There has been a bit of a shakeup in the world of offshore investment in the UK. The regulations governing offshore investments needed updating, and therefore the UK Government has proposed some amendments to current offshore funds regulations, the Offshore Funds (Tax) Regulations 2009, which came into force on the 22nd December 2009. These amendments will mean big changes for some, and not a great deal for others. But what exactly are these changes?
Changes to Offshore Definition and ‘Material Interest’
The new regulations have changed the definition of an offshore fund. Previously, the definition of offshore funds was tied to the regulatory definition of a ‘collective investment scheme’ under FSMA 2000 rules. However, some offshore funds did not fulfil all of the FSMA requirements. This meant that some funds were not classed correctly, leading to advantageous tax situations for some investors where the fund just fell short of FSMA requirements.
In addition, in order to be taxed, investors must have a ‘material interest’ in an offshore fund. The definition of a ‘material interest’ has always been rather vague, leading to confusion and unequal treatment of investors, and so the Government has decided to scrap this.
In place of the old classification system, the Government has introduced a ‘mutual fund’ testing mechanism. Non-UK funds that are classed as ‘mutual funds’ under the new testing system are also defined as offshore funds if they are also classed as non-UK resident for tax calculation purposes.
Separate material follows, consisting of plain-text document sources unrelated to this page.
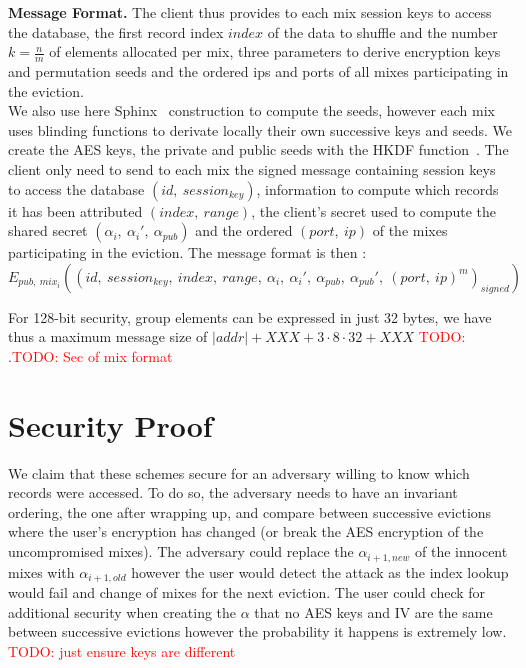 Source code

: \documentclass{llncs}
\newcommand{\todo}[1]{\textcolor{red}{TODO: #1}}
\begin{document}
\noindent\textbf{Message Format.}
The client thus provides to each mix session keys to access the database, the first record index $index$ of the data to shuffle and the number $k=\frac{n}{m}$ of elements allocated per mix, three parameters to derive encryption keys and permutation seeds and the ordered ips and ports of all mixes participating in the eviction.\\
We also use here Sphinx~\cite{danezis2009sphinx} construction to compute the seeds, however each mix uses blinding functions to derivate locally their own successive keys and seeds. \iffalse\\
Let $\kappa$ be the security parameter. We call $\mathcal{G}$ a prime order cyclic group satisfying the Decisional Diffie-Hellman Assumption. $\mathcal{G}^*$ is the set of non-identity elements of $\mathcal{G}$. The element $g$ is a generator of the group, and $q$ is the prime order of $\mathcal{G}$ with $q \approx 2^{2\kappa}$.\\
We suppose each mix owns a pair of keys ($\ priv_i \in \mathbb{Z}_{q}^*$, $pub_i=g^{priv_i}\in \mathcal{G}^*$). We assume the existence of a PKI that publishes a list of all ($mix_i$,\ $pub_i$) pair.
The client randomly chooses $x\in_\mathcal{R} \mathbb{Z}_q^*$ and sends to the mix $mix_i$ the element $\alpha_i=g^{x\cdot b_i}$ with $b_i$ a binding factors, the shared secret is then $s_i=pub_i^{x\cdot b_i}$.
\fi
We create the AES keys, the private and public seeds with the HKDF function~\cite{krawczyk2010cryptographic}. The client only need to send to each mix the signed message containing session keys to access the database $(id,\ session_{key})$, information to compute which records it has been attributed $(index,\ range)$, the client's secret used to compute the shared secret $(\alpha_i,\ \alpha_i',\ \alpha_{pub})$ and the ordered $(port,\ ip)$ of the mixes participating in the eviction.
The message format is then : $$E_{pub,\ mix_i}\left (\left(id,\ session_{key},\ index,\ range,\ \alpha_i,\ \alpha_i',\ \alpha_{pub},\ \alpha_{pub}',\ (port,\ ip)^m \right )_{signed}\right )$$

For 128-bit security, group elements can be expressed in just 32 bytes, we have thus a maximum message size of $|addr|+XXX + 3 \cdot 8 \cdot 32 + XXX$ \todo{}.\todo{Sec of mix format}

\section{Security Proof}\label{Security}
We claim that these schemes secure for an adversary willing to know which records were accessed. To do so, the adversary needs to have an invariant ordering, the one after wrapping up, and compare between successive evictions where the user's encryption has changed (or break the AES encryption of the uncompromised mixes). 
The adversary could replace the $\alpha_{i+1,new}$ of the innocent mixes with $\alpha_{i+1, old}$ however the user would detect the attack as the index lookup would fail and change of mixes for the next eviction.
The user could check for additional security when creating the $\alpha$ that no AES keys and IV are the same between successive evictions however the probability it happens is extremely low. \todo{just ensure keys are different}
\end{document}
It is clear, however, that previous investors that were deemed to hold non-material interests in offshore funds may be unfairly subject to the new regulations. The Government has made provisions for any non-material investments made before 1st December 2009 to ensure that this doesn’t happen.
Distributing and Reporting
Distributing and non-distributing have been redefined as reporting and non-reporting, with almost all current offshore funds defaulting to non-reporting, with reporting status requiring subsequent application. Reporting funds are required to report at least 90% of all reportable income within 6 months of each period end to investors and HMRC. Failure to report income will potentially lead to loss of reporting status. Reporting fund status is desirable because it offers a higher degree of tax certainty and increased ease of administration.
Who is Affected?
All investors who were subject to tax deductions resulting from investments under the previous regulations will be affected by the new regulations. In addition, any investors in non-UK funds that were not previously subject to tax will now need to recheck their obligations, since the definition of an offshore fund has changed and the ‘material interest’ rule has been abolished.
For tax purposes, all income tax for the tax year 2009/10 will be subject to the new regime. Capital gains tax will only be affected for any capital gains made on or after the 1st December 2009. Corporation tax on income will be affected for accounting periods that end on or after the 1st December 2009.